ACTION ITEM:
Every line with the word "contributors" in it should be extracted from the data that follows.

DATA FOR THE TASK:
__________
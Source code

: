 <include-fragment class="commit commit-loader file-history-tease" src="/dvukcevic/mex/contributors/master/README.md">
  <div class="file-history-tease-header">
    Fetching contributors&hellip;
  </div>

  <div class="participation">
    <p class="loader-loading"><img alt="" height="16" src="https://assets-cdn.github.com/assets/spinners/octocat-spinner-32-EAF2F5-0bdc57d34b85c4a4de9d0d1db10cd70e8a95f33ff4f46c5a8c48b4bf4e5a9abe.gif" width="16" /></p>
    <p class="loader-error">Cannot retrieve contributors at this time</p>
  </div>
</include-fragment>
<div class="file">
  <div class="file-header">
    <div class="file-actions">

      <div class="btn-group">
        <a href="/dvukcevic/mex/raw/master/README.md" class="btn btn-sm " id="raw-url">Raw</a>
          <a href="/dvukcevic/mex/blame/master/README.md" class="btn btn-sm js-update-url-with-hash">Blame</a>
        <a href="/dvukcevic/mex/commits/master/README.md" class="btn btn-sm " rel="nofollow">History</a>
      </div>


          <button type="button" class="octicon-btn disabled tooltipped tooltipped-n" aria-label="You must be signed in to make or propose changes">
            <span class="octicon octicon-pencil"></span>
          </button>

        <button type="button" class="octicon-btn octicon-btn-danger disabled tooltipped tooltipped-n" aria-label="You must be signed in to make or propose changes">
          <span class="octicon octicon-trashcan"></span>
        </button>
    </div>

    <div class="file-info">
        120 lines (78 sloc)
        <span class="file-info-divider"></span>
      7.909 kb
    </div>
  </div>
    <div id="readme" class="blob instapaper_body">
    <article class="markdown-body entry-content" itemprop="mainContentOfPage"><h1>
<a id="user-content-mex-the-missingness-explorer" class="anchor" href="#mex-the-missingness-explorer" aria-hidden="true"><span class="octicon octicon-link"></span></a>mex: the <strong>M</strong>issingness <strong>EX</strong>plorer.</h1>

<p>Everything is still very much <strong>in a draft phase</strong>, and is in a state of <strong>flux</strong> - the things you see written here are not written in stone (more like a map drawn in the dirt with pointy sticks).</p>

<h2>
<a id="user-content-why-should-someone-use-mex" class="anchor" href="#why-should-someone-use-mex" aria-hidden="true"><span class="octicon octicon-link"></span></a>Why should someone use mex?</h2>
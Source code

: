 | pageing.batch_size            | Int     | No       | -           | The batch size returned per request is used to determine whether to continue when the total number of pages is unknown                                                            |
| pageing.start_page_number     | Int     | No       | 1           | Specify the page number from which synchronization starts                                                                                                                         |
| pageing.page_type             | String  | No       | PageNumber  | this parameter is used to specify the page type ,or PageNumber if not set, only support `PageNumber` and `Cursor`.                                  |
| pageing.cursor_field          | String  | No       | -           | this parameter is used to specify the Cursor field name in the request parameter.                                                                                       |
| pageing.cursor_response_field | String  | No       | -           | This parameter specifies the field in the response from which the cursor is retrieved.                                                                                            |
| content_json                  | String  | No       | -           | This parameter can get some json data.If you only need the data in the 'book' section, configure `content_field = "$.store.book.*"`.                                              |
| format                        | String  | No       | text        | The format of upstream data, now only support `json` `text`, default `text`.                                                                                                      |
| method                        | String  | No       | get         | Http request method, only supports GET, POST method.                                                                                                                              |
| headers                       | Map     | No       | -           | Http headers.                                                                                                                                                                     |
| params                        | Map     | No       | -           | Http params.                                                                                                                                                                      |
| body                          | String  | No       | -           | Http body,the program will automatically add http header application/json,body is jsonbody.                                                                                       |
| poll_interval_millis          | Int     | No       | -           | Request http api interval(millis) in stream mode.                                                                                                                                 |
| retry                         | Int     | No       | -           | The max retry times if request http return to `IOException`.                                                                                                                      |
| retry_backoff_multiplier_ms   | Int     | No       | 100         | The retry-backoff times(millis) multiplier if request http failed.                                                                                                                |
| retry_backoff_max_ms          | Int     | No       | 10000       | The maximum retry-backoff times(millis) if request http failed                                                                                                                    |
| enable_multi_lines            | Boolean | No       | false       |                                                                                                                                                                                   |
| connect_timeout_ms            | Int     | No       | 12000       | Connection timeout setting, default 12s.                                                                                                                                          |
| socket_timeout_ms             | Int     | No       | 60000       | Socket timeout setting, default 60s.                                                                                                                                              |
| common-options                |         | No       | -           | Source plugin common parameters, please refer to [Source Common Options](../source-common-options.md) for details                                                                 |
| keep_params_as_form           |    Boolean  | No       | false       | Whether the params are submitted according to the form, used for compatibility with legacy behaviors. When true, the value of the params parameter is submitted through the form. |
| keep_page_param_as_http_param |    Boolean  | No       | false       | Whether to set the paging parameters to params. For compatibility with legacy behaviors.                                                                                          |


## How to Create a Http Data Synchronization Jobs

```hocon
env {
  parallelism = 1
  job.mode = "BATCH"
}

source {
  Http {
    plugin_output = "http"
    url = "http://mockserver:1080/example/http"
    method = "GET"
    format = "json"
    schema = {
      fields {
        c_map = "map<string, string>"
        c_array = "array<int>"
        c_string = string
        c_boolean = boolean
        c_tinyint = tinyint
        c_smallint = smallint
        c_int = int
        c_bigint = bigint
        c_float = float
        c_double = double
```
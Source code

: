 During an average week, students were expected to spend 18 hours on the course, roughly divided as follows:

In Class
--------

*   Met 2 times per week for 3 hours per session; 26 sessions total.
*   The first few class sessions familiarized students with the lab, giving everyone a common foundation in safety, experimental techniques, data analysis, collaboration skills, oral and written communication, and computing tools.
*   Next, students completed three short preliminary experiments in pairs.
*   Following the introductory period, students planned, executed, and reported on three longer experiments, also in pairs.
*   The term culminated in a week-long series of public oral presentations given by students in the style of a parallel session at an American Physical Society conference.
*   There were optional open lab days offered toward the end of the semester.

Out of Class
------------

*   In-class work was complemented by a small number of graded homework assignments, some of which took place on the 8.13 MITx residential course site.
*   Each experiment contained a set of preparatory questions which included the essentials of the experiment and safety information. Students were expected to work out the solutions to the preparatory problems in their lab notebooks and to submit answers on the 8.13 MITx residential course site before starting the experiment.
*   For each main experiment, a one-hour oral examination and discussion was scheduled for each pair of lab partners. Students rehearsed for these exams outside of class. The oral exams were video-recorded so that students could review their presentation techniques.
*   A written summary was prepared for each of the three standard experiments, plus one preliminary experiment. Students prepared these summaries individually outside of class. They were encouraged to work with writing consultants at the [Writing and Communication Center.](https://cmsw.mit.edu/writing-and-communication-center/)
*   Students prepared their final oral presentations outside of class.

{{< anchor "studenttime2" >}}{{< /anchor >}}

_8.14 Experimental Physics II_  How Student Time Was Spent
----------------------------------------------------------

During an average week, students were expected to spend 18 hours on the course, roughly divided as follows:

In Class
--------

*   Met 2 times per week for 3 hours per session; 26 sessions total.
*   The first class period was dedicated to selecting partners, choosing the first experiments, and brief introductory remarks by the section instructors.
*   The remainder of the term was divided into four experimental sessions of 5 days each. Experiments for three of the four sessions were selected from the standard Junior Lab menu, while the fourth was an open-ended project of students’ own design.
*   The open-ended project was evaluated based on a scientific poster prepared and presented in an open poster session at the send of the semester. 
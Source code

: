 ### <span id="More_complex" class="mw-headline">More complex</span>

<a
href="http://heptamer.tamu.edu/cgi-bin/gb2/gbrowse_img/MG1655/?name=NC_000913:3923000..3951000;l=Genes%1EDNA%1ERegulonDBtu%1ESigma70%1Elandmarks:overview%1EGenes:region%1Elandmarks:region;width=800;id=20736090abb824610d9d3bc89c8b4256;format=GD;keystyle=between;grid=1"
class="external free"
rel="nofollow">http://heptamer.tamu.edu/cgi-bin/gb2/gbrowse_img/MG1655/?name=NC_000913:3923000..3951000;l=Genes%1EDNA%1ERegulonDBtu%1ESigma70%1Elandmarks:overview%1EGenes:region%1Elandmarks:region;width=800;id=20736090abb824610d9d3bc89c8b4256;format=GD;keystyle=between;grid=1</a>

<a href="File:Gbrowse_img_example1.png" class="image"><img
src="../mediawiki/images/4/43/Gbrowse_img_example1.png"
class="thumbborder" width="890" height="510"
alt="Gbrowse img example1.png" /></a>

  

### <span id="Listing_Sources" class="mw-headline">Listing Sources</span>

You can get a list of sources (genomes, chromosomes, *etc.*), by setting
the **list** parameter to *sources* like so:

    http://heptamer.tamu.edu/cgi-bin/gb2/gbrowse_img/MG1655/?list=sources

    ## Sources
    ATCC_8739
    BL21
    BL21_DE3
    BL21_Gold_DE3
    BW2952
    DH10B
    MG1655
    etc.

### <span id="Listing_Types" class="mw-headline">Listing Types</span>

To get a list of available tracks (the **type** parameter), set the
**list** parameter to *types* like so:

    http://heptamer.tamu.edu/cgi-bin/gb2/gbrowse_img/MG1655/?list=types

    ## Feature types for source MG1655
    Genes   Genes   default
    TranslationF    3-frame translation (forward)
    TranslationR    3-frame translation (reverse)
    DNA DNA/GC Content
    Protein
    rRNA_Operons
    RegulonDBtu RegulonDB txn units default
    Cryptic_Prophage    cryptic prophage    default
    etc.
__________
RESULT OF THE TASK:
: <include-fragment class="commit commit-loader file-history-tease" src="/dvukcevic/mex/contributors/master/README.md">
    Fetching contributors&hellip;
    <p class="loader-error">Cannot retrieve contributors at this time</p>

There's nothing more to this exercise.